_Supplied data:_
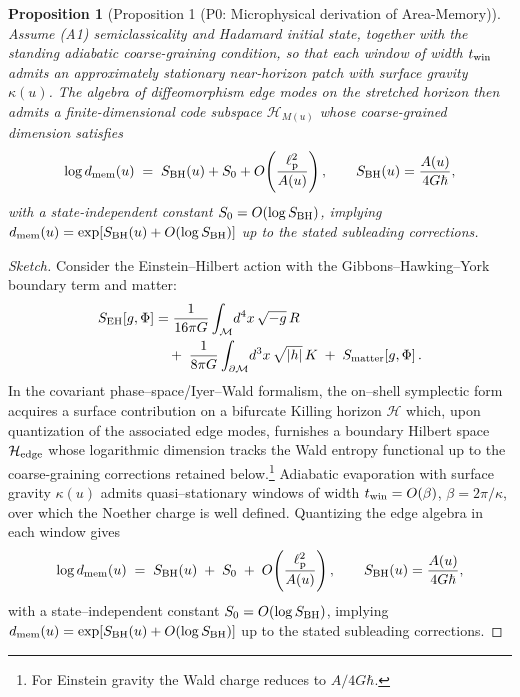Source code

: \documentclass[a4paper,11pt]{article}
\theoremstyle{plain}
\newtheorem{proposition}{Proposition}
\theoremstyle{definition}
\theoremstyle{remark}
\begin{document}
\begin{proposition}[Proposition 1 (P0: Microphysical derivation of Area-Memory)]
\label{lem:P0-derivation}
\label{prop:P0-derivation}
Assume (A1) semiclassicality and Hadamard initial state, together with the standing adiabatic coarse-graining condition, so that each window of width $t_{\rm win}$
admits an approximately stationary near-horizon patch with surface gravity $\kappa(u)$. The algebra of diffeomorphism edge modes on
the stretched horizon then admits a finite-dimensional code subspace $\mathcal{H}_{M(u)}$ whose coarse-grained dimension satisfies
\[
\log d_{\rm mem}(u) \;=\; S_{\rm BH}(u) + S_0 + O\!\left(\frac{\ell_{\rm p}^2}{A(u)}\right),\qquad S_{\rm BH}(u)=\frac{A(u)}{4G\hbar},
\]
with a state-independent constant $S_0=O(\log S_{\rm BH})$, implying $d_{\rm mem}(u)=\exp[S_{\rm BH}(u)+O(\log S_{\rm BH})]$ up to the stated subleading corrections.
\end{proposition}
\begin{proof}[Sketch]
Consider the Einstein--Hilbert action with the Gibbons--Hawking--York boundary term and matter:
\begin{equation}
\begin{split}
S_{\rm EH}[g,\Phi] &= \frac{1}{16\pi G}\int_{\mathcal{M}}\!d^4x\,\sqrt{-g}\,R \\
  &\quad +\;\frac{1}{8\pi G}\int_{\partial\mathcal{M}}\!d^3x\,\sqrt{|h|}\,K\;+\;S_{\rm matter}[g,\Phi]\,.
\end{split}
\end{equation}
In the covariant phase--space/Iyer--Wald formalism, the on--shell symplectic form acquires a surface contribution on a bifurcate Killing horizon $\mathcal{H}$ which, upon quantization of the associated edge modes, furnishes a boundary Hilbert space $\mathcal{H}_{\rm edge}$ whose logarithmic dimension tracks the Wald entropy functional up to the coarse-graining corrections retained below.\footnote{For Einstein gravity the Wald charge reduces to $A/4G\hbar$.}
Adiabatic evaporation with surface gravity $\kappa(u)$ admits quasi--stationary windows of width $t_{\rm win}=O(\beta)$, $\beta=2\pi/\kappa$, over which the Noether charge is well defined. Quantizing the edge algebra in each window gives
\begin{equation}
\log d_{\rm mem}(u)\;=\;S_{\rm BH}(u)\;+\;S_0\;+\;O\!\left(\frac{\ell_{\rm p}^2}{A(u)}\right),
\qquad S_{\rm BH}(u)=\frac{A(u)}{4G\hbar},
\end{equation}
with a state--independent constant $S_0=O(\log S_{\rm BH})$, implying $d_{\rm mem}(u)=\exp[S_{\rm BH}(u)+O(\log S_{\rm BH})]$ up to the stated subleading corrections.
\end{proof}
\end{document}
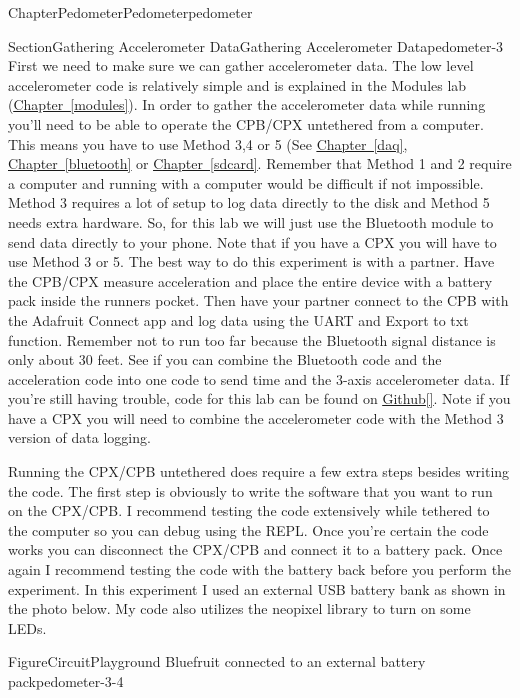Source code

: \documentclass[oneside,10pt,]{book}
\newcommand{\xreffont}{\relax}
\newcommand{\linkhilite}[1]{\underline{#1}}
\numberwithin{equation}{section}
\begin{document}
\begin{chapterptx}{Chapter}{Pedometer}{}{Pedometer}{}{}{pedometer}
\begin{sectionptx}{Section}{Gathering Accelerometer Data}{}{Gathering Accelerometer Data}{}{}{pedometer-3}
First we need to make sure we can gather accelerometer data. The low level accelerometer code is relatively simple and is explained in the Modules lab (\hyperref[modules]{\linkhilite{Chapter~{\xreffont\ref{modules}}}}). In order to gather the accelerometer data while running you'll need to be able to operate the CPB\slash{}CPX untethered from a computer. This means you have to use Method 3,4 or 5 (See \hyperref[daq]{\linkhilite{Chapter~{\xreffont\ref{daq}}}}, \hyperref[bluetooth]{\linkhilite{Chapter~{\xreffont\ref{bluetooth}}}} or \hyperref[sdcard]{\linkhilite{Chapter~{\xreffont\ref{sdcard}}}}. Remember that Method 1 and 2 require a computer and running with a computer would be difficult if not impossible. Method 3 requires a lot of setup to log data directly to the disk and Method 5 needs extra hardware. So, for this lab we will just use the Bluetooth module to send data directly to your phone. Note that if you have a CPX you will have to use Method 3 or 5. The best way to do this experiment is with a partner. Have the CPB\slash{}CPX measure acceleration and place the entire device with a battery pack inside the runners pocket. Then have your partner connect to the CPB with the Adafruit Connect app and log data using the UART and Export to txt function. Remember not to run too far because the Bluetooth signal distance is only about 30 feet. See if you can combine the Bluetooth code and the acceleration code into one code to send time and the 3-axis accelerometer data. If you're still having trouble, code for this lab can be found on \href{https://github.com/cmontalvo251/Microcontrollers/tree/master/Circuit_Playground/CircuitPython/pedometer}{\linkhilite{Github}}\hyperlink{Github}{\linkhilite{[{\xreffont 33}]}}. Note if you have a CPX you will need to combine the accelerometer code with the Method 3 version of data logging.%
\par
Running the CPX\slash{}CPB untethered does require a few extra steps besides writing the code. The first step is obviously to write the software that you want to run on the CPX\slash{}CPB. I recommend testing the code extensively while tethered to the computer so you can debug using the REPL. Once you're certain the code works you can disconnect the CPX\slash{}CPB and connect it to a battery pack. Once again I recommend testing the code with the battery back before you perform the experiment. In this experiment I used an external USB battery bank as shown in the photo below. My code also utilizes the neopixel library to turn on some LEDs.%
\begin{figureptx}{Figure}{CircuitPlayground Bluefruit connected to an external battery pack}{pedometer-3-4}{}%

\end{figureptx}
\end{sectionptx}
\end{chapterptx}
\end{document}
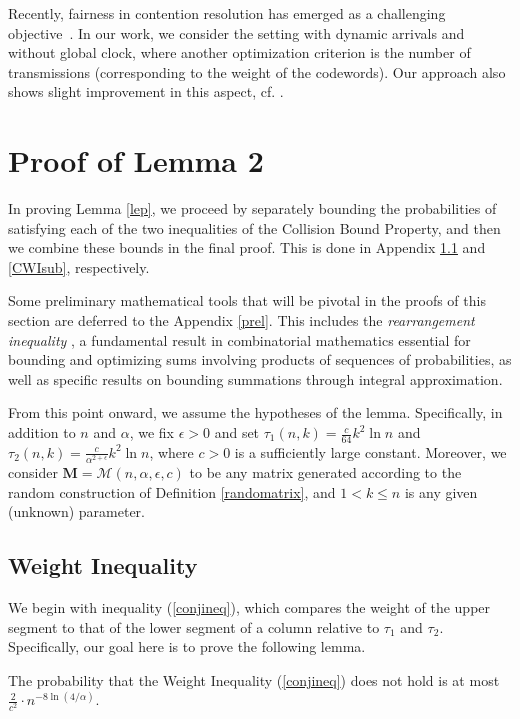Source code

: \documentclass[11pt]{article}
\begin{document}
Recently, fairness in contention resolution has emerged as a challenging objective~\cite{ChionasCKK23}. 
In our work, we consider the setting with dynamic arrivals 
{and without global clock,} where another optimization 
criterion is the number of transmissions (corresponding to the weight of the codewords). 
Our approach also shows slight improvement in this aspect, cf. \cite{M2021}.




\section{Proof of Lemma 2}\label{proofs}

In proving Lemma \ref{lep}, we proceed by separately bounding the probabilities of satisfying 
each of the two inequalities of the Collision Bound Property, and then we combine these bounds 
in the final proof. This is done in Appendix \ref{WIsub} and \ref{CWIsub}, respectively.

{Some preliminary mathematical tools that will be pivotal in the proofs of this section are
deferred to the Appendix \ref{prel}. 
This includes the \textit{rearrangement inequality} \cite{HLP1934}, a fundamental 
result in combinatorial mathematics essential for bounding and optimizing sums involving products 
of sequences of probabilities, as well as specific results on bounding summations through integral approximation.
}

From this point onward, we assume the hypotheses of the lemma. 
Specifically, in addition to $n$ and $\alpha$, we fix $\epsilon > 0$ and set 
$\tau_1(n,k) = \frac{c}{64 } k^2 \ln n$ 
and $\tau_2(n,k) = \frac{c}{\alpha^{2+\epsilon}} k^2 \ln n$, where $c > 0$ is a sufficiently 
large constant. Moreover, we consider $\mathbf{M} = \mathcal{M}(n, \alpha, \epsilon, c)$ to 
be any matrix generated according to the random construction of Definition \ref{randomatrix}, 
and $1 < k \leq n$ is any given (unknown) parameter.

\subsection{Weight Inequality}\label{WIsub}

We begin with inequality (\ref{conjineq}), which compares the weight 
of the upper segment to that of the lower segment of a column relative to $\tau_1$ and $\tau_2$.
Specifically, our goal here is to prove the following lemma.
\begin{lemma}\label{lep1}
The probability that the Weight Inequality (\ref{conjineq}) 
does not hold is at most 
$\frac{2}{c^2} \cdot n^{-8\ln(4/\alpha)} $.
\end{lemma}
\end{document}
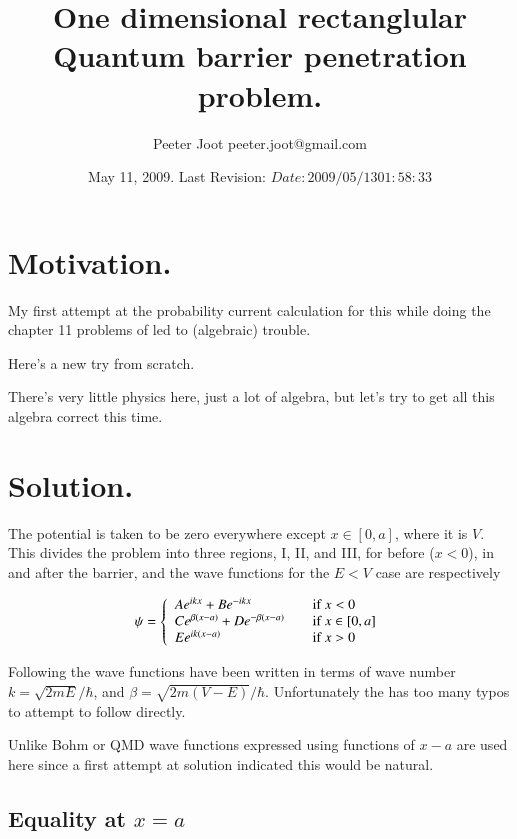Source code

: \documentclass{article}
\title{ One dimensional rectanglular Quantum barrier penetration problem. }
\author{Peeter Joot \quad peeter.joot@gmail.com }
\date{ May 11, 2009.  Last Revision: $Date: 2009/05/13 01:58:33 $ }
\begin{document}
\maketitle{}
\tableofcontents
\section{ Motivation. }

My first attempt at the probability current calculation for this
while doing the chapter 11 problems of \cite{bohm1989qt} led to (algebraic) trouble.

Here's a new try from scratch.

There's very little physics here, just a lot of algebra, but let's try
to get all this algebra correct this time.

\section{ Solution. }

The potential is taken to be zero everywhere except $x \in [0,a]$, where it is
$V$.  This divides the problem into three regions, I, II, and III, for 
before ($x<0$), in and after the barrier, and the wave functions for the 
$E <V$ case are respectively

\begin{equation}
\psi =
\left\{
\begin{array}{l l}
A e^{i k x} + B e^{-i k x} & \quad \mbox{if $x <0$} \\
C e^{ \beta(x-a)} + D e^{ -\beta(x-a)} & \quad \mbox{if $x \in [0,a]$} \\
E e^{i k(x-a)} & \quad \mbox{if $x >0$} \\
\end{array}
\right.
\end{equation}

Following \cite{mcmahon2005qmd} the wave functions have been written in terms of wave number 
$k = \sqrt{2 m E}/\hbar$, and $\beta = \sqrt{2 m (V-E)}/\hbar$.  Unfortunately the 
\cite{mcmahon2005qmd} has too many typos to attempt to follow directly.

Unlike Bohm or QMD wave functions expressed using functions of $x-a$ are used here since a first
attempt at solution indicated this would be natural.

\subsection{ Equality at $x=a$ }
\end{document}
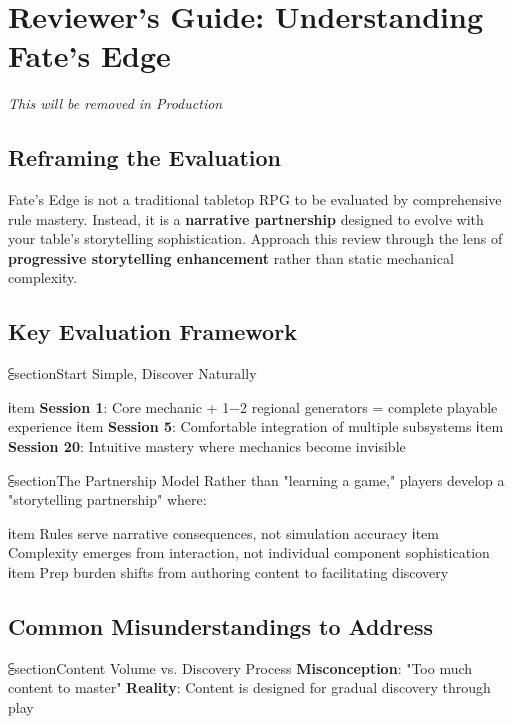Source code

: \section{Reviewer's Guide: Understanding Fate's Edge}

\textit{This will be removed in Production}

\subsection{Reframing the Evaluation}

Fate's Edge is not a traditional tabletop RPG to be evaluated by comprehensive rule mastery. Instead, it is a \textbf{narrative partnership} designed to evolve with your table's storytelling sophistication. Approach this review through the lens of \textbf{progressive storytelling enhancement} rather than static mechanical complexity.

\subsection{Key Evaluation Framework}

⫕section{Start Simple, Discover Naturally}
\begin{itemize}
    ℹtem \textbf{Session 1}: Core mechanic + 1−2 regional generators = complete playable experience
    ℹtem \textbf{Session 5}: Comfortable integration of multiple subsystems
    ℹtem \textbf{Session 20}: Intuitive mastery where mechanics become invisible
\end{itemize}

⫕section{The Partnership Model}
Rather than "learning a game," players develop a "storytelling partnership" where:
\begin{itemize}
    ℹtem Rules serve narrative consequences, not simulation accuracy
    ℹtem Complexity emerges from interaction, not individual component sophistication  
    ℹtem Prep burden shifts from authoring content to facilitating discovery
\end{itemize}

\subsection{Common Misunderstandings to Address}

⫕section{Content Volume vs. Discovery Process}
\textbf{Misconception}: "Too much content to master"
\textbf{Reality}: Content is designed for gradual discovery through play

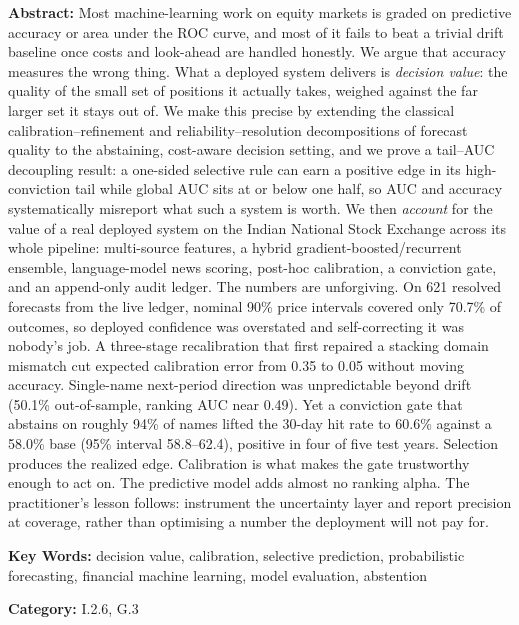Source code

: \documentclass[10pt,a4paper,oneside]{article}
\theoremstyle{definition}
\theoremstyle{plain}
\begin{document}
{\fontsize{9}{11}\selectfont
\noindent\textbf{Abstract:}
Most machine-learning work on equity markets is graded on predictive accuracy or
area under the ROC curve, and most of it fails to beat a trivial drift baseline
once costs and look-ahead are handled honestly. We argue that accuracy measures
the wrong thing. What a deployed system delivers is \emph{decision value}: the
quality of the small set of positions it actually takes, weighed against the far
larger set it stays out of. We make this precise by extending the classical
calibration--refinement and reliability--resolution decompositions of forecast
quality to the abstaining, cost-aware decision setting, and we prove a
tail--AUC decoupling result: a one-sided selective rule can earn a positive edge
in its high-conviction tail while global AUC sits at or below one half, so AUC
and accuracy systematically misreport what such a system is worth. We then
\emph{account} for the value of a real deployed system on the Indian National
Stock Exchange across its whole pipeline: multi-source features, a hybrid
gradient-boosted/recurrent ensemble, language-model news scoring, post-hoc
calibration, a conviction gate, and an append-only audit ledger. The numbers are
unforgiving. On 621 resolved forecasts from the live ledger, nominal 90\% price
intervals covered only 70.7\% of outcomes, so deployed confidence was overstated
and self-correcting it was nobody's job. A three-stage recalibration that first
repaired a stacking domain mismatch cut expected calibration error from 0.35 to
0.05 without moving accuracy. Single-name next-period direction was unpredictable
beyond drift (50.1\% out-of-sample, ranking AUC near 0.49). Yet a conviction gate
that abstains on roughly 94\% of names lifted the 30-day hit rate to 60.6\%
against a 58.0\% base (95\% interval 58.8--62.4), positive in four of five test
years. Selection produces the realized edge. Calibration is what makes the gate
trustworthy enough to act on. The predictive model adds almost no ranking alpha.
The practitioner's lesson follows: instrument the uncertainty layer and report
precision at coverage, rather than optimising a number the deployment will not
pay for.

\smallskip
\noindent\textbf{Key Words:} decision value, calibration, selective prediction,
probabilistic forecasting, financial machine learning, model evaluation, abstention

\smallskip
\noindent\textbf{Category:} I.2.6, G.3
\par}
\vspace{0.4em}
\end{document}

_Instructions for the task:_ Extract from the records above the lines from the one containing "Here's a new try from scratch." to the one containing "and III, for", both lines included, exactly as they appear and with nothing else.

_Final answer:_
Here's a new try from scratch.

There's very little physics here, just a lot of algebra, but let's try
to get all this algebra correct this time.

\section{ Solution. }

The potential is taken to be zero everywhere except $x \in [0,a]$, where it is
$V$.  This divides the problem into three regions, I, II, and III, for 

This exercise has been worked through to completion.